Harry Fabian est rabatteur pour Phil Nosseross, patron du cabaret londonien le Silver Fox, où chante sa compagne, Mary. Débordant d'idées et d'aplomb, ce frimeur échafaude sans relâche des projets grandioses dont aucun n'aboutit jamais. Cette fois-ci, cependant, Harry est sûr de son affaire : fort de l'amitié de l'illustre catcheur Gregorius, il s'apprête à organiser la première rencontre de lutte gréco-romaine à Londres contournant le monopole qu'exerce en ce domaine le fils de Gregorius, Kristo. Helen Nosseross, l'épouse frustrée et cupide de Phil, subtilise à celui-ci une partie des fonds nécessaires. Harry s'engage en échange à lui fournir une licence pour ouvrir son propre cabaret. Phil découvre la combine. Il piège Harry en le forçant à opposer au jeune protégé de Gregorius le redoutable Étrangleur. Une bagarre éclate entre ce dernier et Gregorius, se soldant par la mort du vieux lutteur. Kristo offre alors 1 000 livres pour la capture de Fabian.

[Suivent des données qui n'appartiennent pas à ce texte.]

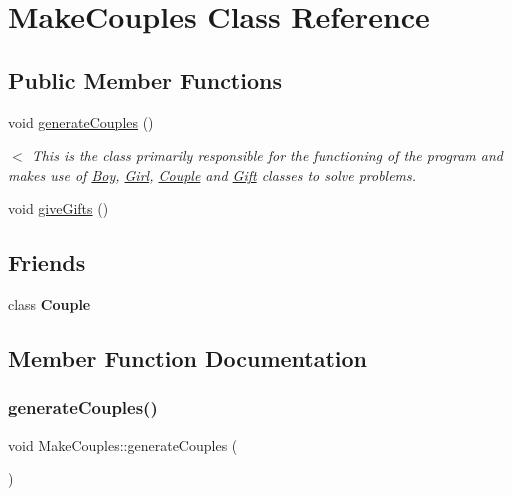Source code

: \hypertarget{class_make_couples}{}\section{Make\+Couples Class Reference}
\label{class_make_couples}
\subsection*{Public Member Functions}
\begin{DoxyCompactItemize}
\item 
void \hyperlink{class_make_couples_ada939d38013b761a0745620ce2e57195}{generate\+Couples} ()
\begin{DoxyCompactList}\small\item\em $<$ This is the class primarily responsible for the functioning of the program and makes use of \hyperlink{class_boy}{Boy}, \hyperlink{class_girl}{Girl}, \hyperlink{class_couple}{Couple} and \hyperlink{class_gift}{Gift} classes to solve problems. \end{DoxyCompactList}\item 
void \hyperlink{class_make_couples_a55984a015f74fa6752dba1d9e014ba58}{give\+Gifts} ()
\end{DoxyCompactItemize}
\subsection*{Friends}
\begin{DoxyCompactItemize}
\item 
\mbox{\label{class_make_couples_a94ec3d69c6a9671cf7d5967498c81a90}} 
class {\bfseries Couple}
\end{DoxyCompactItemize}


\subsection{Member Function Documentation}
\mbox{\label{class_make_couples_ada939d38013b761a0745620ce2e57195}} 
\subsubsection{\texorpdfstring{generate\+Couples()}{generateCouples()}}
{\footnotesize\ttfamily void Make\+Couples\+::generate\+Couples (\begin{DoxyParamCaption}{ }\end{DoxyParamCaption})}



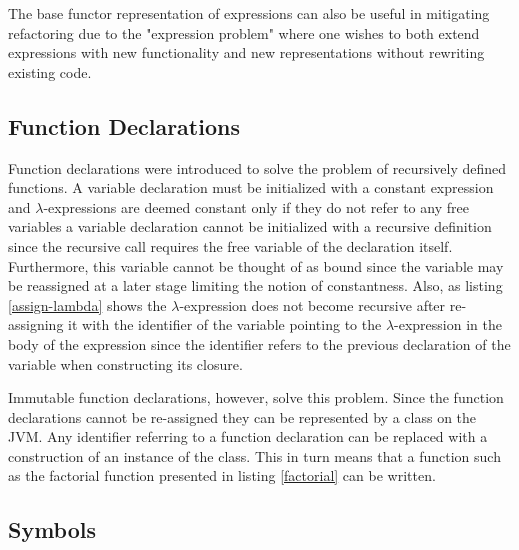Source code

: The base functor representation of expressions can also be useful in mitigating refactoring due to the "expression problem" where one wishes
to both extend expressions with new functionality and new representations without rewriting existing code. \cite{swierstra2008data}


\subsection{Function Declarations}\label{sec:functions}

Function declarations were introduced to solve the problem of
recursively defined functions. A variable declaration must be initialized
with a constant expression and $\lambda$-expressions are deemed constant
only if they do not refer to any free variables a variable declaration cannot be initialized with a recursive definition since the recursive call
requires the free variable of the declaration itself. Furthermore, this
variable cannot be thought of as bound since the variable may be reassigned
at a later stage limiting the notion of constantness. Also, as listing \ref{assign-lambda} shows the $\lambda$-expression does not become recursive after re-assigning it with the identifier of the variable pointing to the $\lambda$-expression in the body of the expression since the identifier refers to the previous declaration of the variable when
constructing its closure.

Immutable function declarations, however, solve this problem. Since the
function declarations cannot be re-assigned they can be represented by
a class on the JVM. Any identifier referring to a function declaration can
be replaced with a construction of an instance of the class. This in turn means that a function such as the factorial function presented in listing \ref{factorial} can be written.

\subsection{Symbols}

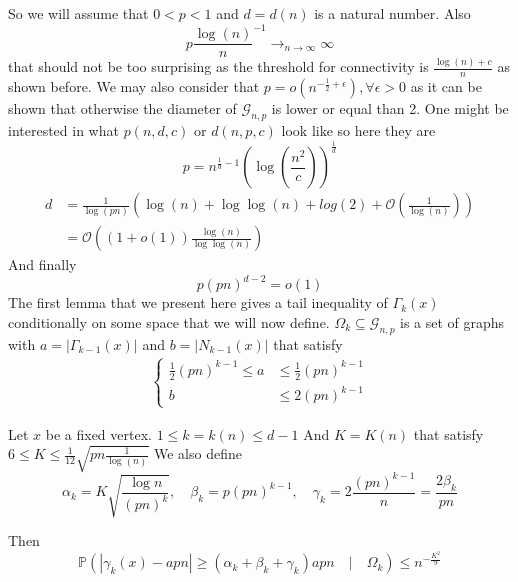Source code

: So we will assume that $0 < p < 1$ and $d=d(n)$ is a natural number.
Also 
\begin{equation}
	p \frac{\log(n)}{n}^{-1} \longrightarrow_{n \to \infty} \infty
\end{equation}
that should not be too surprising as the threshold for connectivity is $\frac{\log(n) + c}{n}$ as shown before.
We may also consider that $p = o(n^{-\frac{1}{2} +\epsilon}), \forall \epsilon > 0$ as it can be shown that otherwise the diameter of $\mathcal{G}_{n,p}$ is lower or equal than 2. One might be interested in what $p(n, d, c)$ or $d(n , p, c)$ look like so here they are
\begin{equation}
	p=n^{\frac{1}{d} - 1}(\log(\frac{n^2}{c}))^\frac{1}{d}
\end{equation}
\begin{align}
	d &= \frac{1}{\log(pn)}(\log(n) + \log \log (n) + log(2) + \mathcal{O}(\frac{1}{\log(n)}))\\
	  &= \mathcal{O}((1+o(1))\frac{\log(n)}{\log\log(n)})
\end{align}
And finally
\begin{equation}
	p(pn)^{d-2} = o(1)
\end{equation}
The first lemma that we present here gives a tail inequality of $\Gamma_k(x)$ conditionally on some space that we will now define. $\Omega_k \subseteq \mathcal{G}_{n, p}$ is a set of graphs with $a = |\Gamma_{k-1}(x)|$ and $b = |N_{k-1}(x)|$ that satisfy
\begin{align}
 \left\{\begin{array}{rl}
		 \frac{1}{2}(pn)^{k-1} \leq a &\leq \frac{1}{2}(pn)^{k-1} \\
		 			    b &\leq 2(pn)^{k-1}
	 \end{array}
	\right.
\end{align}
\begin{lemma}
	Let $x$ be a fixed vertex.
	\newline
	$1 \leq k = k(n)  \leq d-1$
	\newline
	And $ K = K(n)$ that satisfy $ 6 \leq K \leq \frac{1}{12} \sqrt{pn\frac{1}{\log(n)}}$
	We also define
	\begin{equation}
		\alpha_k = K\sqrt{\frac{\log{n}}{(pn)^k}} , \quad \beta_k = p(pn)^{k-1}, \quad \gamma_k = 2\frac{(pn)^{k-1}}{n} = \frac{2\beta_k}{pn}
	\end{equation}

	Then
	\begin{equation}
		\mathbb{P}(|\gamma_k(x) - apn| \geq (\alpha_k + \beta_k + \gamma_k)apn \quad|\quad \Omega_k) \leq n^{-\frac{K^2}{9}}
	\end{equation}
\end{lemma}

La pègre londonienne tout entière se mobilise contre lui…

Commentaire

Portrait d'un artiste à la recherche de son art

Les Forbans de la nuit, premier film de Jules Dassin après son départ forcé des États-Unis, est le portrait d'un homme qui refuse de grandir, d'« un artiste à la recherche de son art », d'un mythomane obsédé par le désir de se faire un nom, d'un incorrigible bonimenteur, hanté par la crainte d'être trahi et vendu. Ce film, qui conclut la veine néoréaliste du cinéaste des Démons de la Liberté et de la Cité sans voiles, explore avec un œil quasi documentaire les bas-fonds de Londres et leurs multiples figures : vendeurs à la criée, musiciens des rues, trafiquants et brocanteurs, gogos, entremetteurs, propriétaires de boîtes, mendiants et receleurs. C'est le récit d'une longue poursuite nocturne, qui s'achève à l'aube sur un constat d'échec étrangement serein. Au bout de ses rêves, Harry Fabian découvre un semblant de lucidité et se réhabilite par un ultime, mais dérisoire, sacrifice. Au-delà de la cupidité et de l'ambition, l'amour (impossible) se dévoile ainsi comme la principale motivation des personnages. Jules Dassin signe, en plein maccarthysme, un beau film sur la paranoïa, la peur et la dignité.